Langleybury is a country house and estate in Abbots Langley, Hertfordshire, England, about 3 miles (5 km) northwest of the centre of the town of Watford. The house stands on a low hill above the valley of the River Gade.

Owners[edit]

Raymond 1711–1756[edit]

The estate was purchased in 1711 by Robert Raymond, then Solicitor General and later Attorney General, subsequently Baron Raymond, who was Lord Chief Justice of England and Wales from 1724 until 1732.[1]
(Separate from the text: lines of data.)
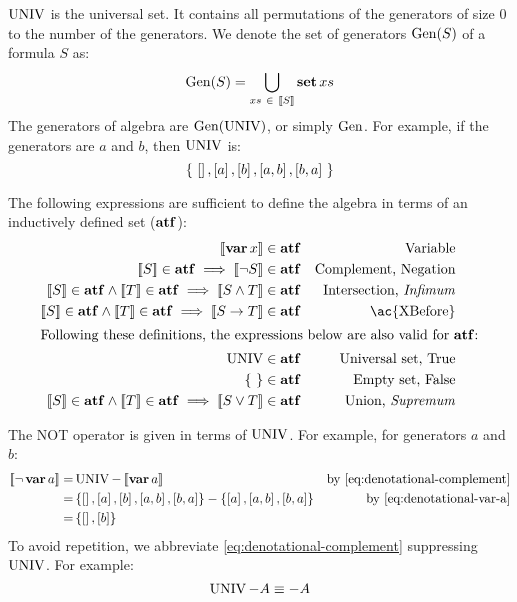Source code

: $\operatorname{UNIV}$ is the universal set. 
It contains all permutations of the generators of size $0$ to the number of the generators.
%
We denote the set of generators $\mathrm{Gen}(S)$ of a formula $S$ as:
\begin{equation}
\mathrm{Gen}(S) = \bigcup_{xs ~\in~ \left[\!\left[S\right]\!\right]} \operatorname{\mathbf{set}} xs\label{eq:generators}
\end{equation}
%
The generators of \ac{algebra} are $\mathrm{Gen}(\operatorname{UNIV})$, or simply $\mathrm{Gen}$.
%
For example, if the generators are $a$ and $b$, then $\operatorname{UNIV}$ is:
%
\[
\left\{~ \left[  \right], \left[ a \right], \left[ b \right], \left[ a,b \right], \left[ b,a \right] ~\right\}
\]


The following expressions are sufficient to define the \ac{algebra} in terms of an inductively defined set ($\mathbf{atf}$):
%
\begin{subequations}
\label{def:algebraset}
\begin{align}
\denote{\var x} & \in \algebraset & \text{Variable}\label{def:algebraset-var}\\
\denote{S} \in \algebraset \implies \denote{\lnot S} & \in \algebraset & \text{Complement, Negation}\label{def:algebraset-compl}\\
\denote{S} \in \algebraset \land \denote{T} \in \algebraset \implies \denote{S \land T} & \in \algebraset & \text{Intersection, \emph{Infimum}}\label{def:algebraset-inf}\\
\denote{S} \in \algebraset \land \denote{T} \in \algebraset \implies \denote{\xbefore{S}{T}} & \in \algebraset & \text{\ac{XBefore}}\label{def:algebraset-xbefore}\\
\intertext{Following these definitions, the expressions below are also valid for $\algebraset$:}
\UNIV &\in \algebraset & \text{Universal set, True}\label{def:algebraset-true}\\
\emptyset &\in \algebraset & \text{Empty set, False}\label{def:algebraset-false}\\
\denote{S} \in \algebraset \land \denote{T} \in \algebraset \implies \denote{S \lor T} &\in \algebraset & \text{Union, \emph{Supremum}}\label{def:algebraset-sup}
\end{align}
\end{subequations}

The \ac{NOT} operator is given in terms of $\operatorname{UNIV}$.
For example, for generators $a$ and $b$:
\begin{align}
\denote{\lnot \var{a}} = & \UNIV - \denote{\var{a}} & \text{by \cref{eq:denotational-complement}}\nonumber\\
= & \left\{ \listsin{}, \listsin{a}, \listsin{b}, \listsin{a,b}, \listsin{b,a} \right\} - \left\{\listsin{a}, \listsin{a,b}, \listsin{b,a}\right\} & \text{by \cref{eq:denotational-var-a}} \nonumber\\
= & \left\{\listsin{}, \listsin{b}\right\}
\end{align}
To avoid repetition, we abbreviate \cref{eq:denotational-complement} suppressing $\operatorname{UNIV}$. 
For example:
\[
\operatorname{UNIV} - A \equiv -A
\]

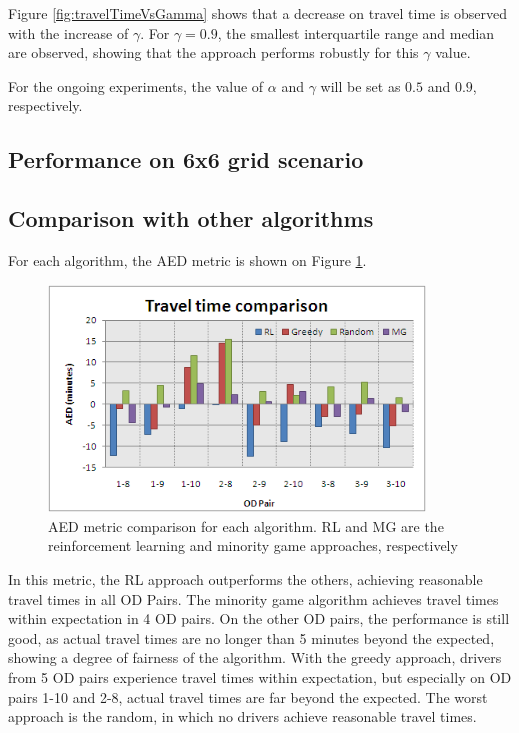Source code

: \documentclass{RITA}
\begin{document}
Figure \ref{fig:travelTimeVsGamma} shows that a decrease on travel time is observed with the increase of $\gamma$. For $\gamma = 0.9$, the smallest interquartile range and median are observed, showing that the approach performs robustly for this $\gamma$ value.

For the ongoing experiments, the value of $\alpha$ and $\gamma$ will be set as $0.5$ and $0.9$, respectively.

\subsection{Performance on 6x6 grid scenario}


\subsection{Comparison with other algorithms}

For each algorithm, the AED metric is shown on Figure \ref{fig:travelTimeComparison}. 

\begin{figure}[ht]
    \centerline{\includegraphics[width=10cm]{img/travelTimeComparison.png}}
    \caption{AED metric comparison for each algorithm. RL and MG are the reinforcement learning and minority game approaches, respectively}
    \label{fig:travelTimeComparison}
\end{figure}

In this metric, the RL approach outperforms the others, achieving reasonable travel times in all OD Pairs. The minority game algorithm achieves travel times within expectation in 4 OD pairs. On the other OD pairs, the performance is still good, as actual travel times are no longer than 5 minutes beyond the expected, showing a degree of fairness of the algorithm. With the greedy approach, drivers from 5 OD pairs experience travel times within expectation, but especially on OD pairs 1-10 and 2-8, actual travel times are far beyond the expected. The worst approach is the random, in which no drivers achieve reasonable travel times.
\end{document}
In 1720 he demolished the original house, of which little is known, and built the mansion which still stands on the site today. A park was laid out around the house in the later eighteenth century. His cipher, a griffin in a crown, can still be seen on the building.

Filmer 1756–1838[edit]

On the death of his son, Robert Raymond, 2nd Baron Raymond, without issue in 1756, the manor was left to Sir Beversham Filmer, 5th Baronet, of East Sutton in Kent.[2] He, dying without children in 1805, bequeathed it to his nephew, Sir John Filmer, 7th Baronet.[2]) It then descended in the family till 1838.[1] The Filmers were absentee landlords.

In 1762 the road at the lower edge of the park became the Sparrows Herne turnpike, and in the 1790s the Grand Junction Canal was dug along the valley bottom alongside the road.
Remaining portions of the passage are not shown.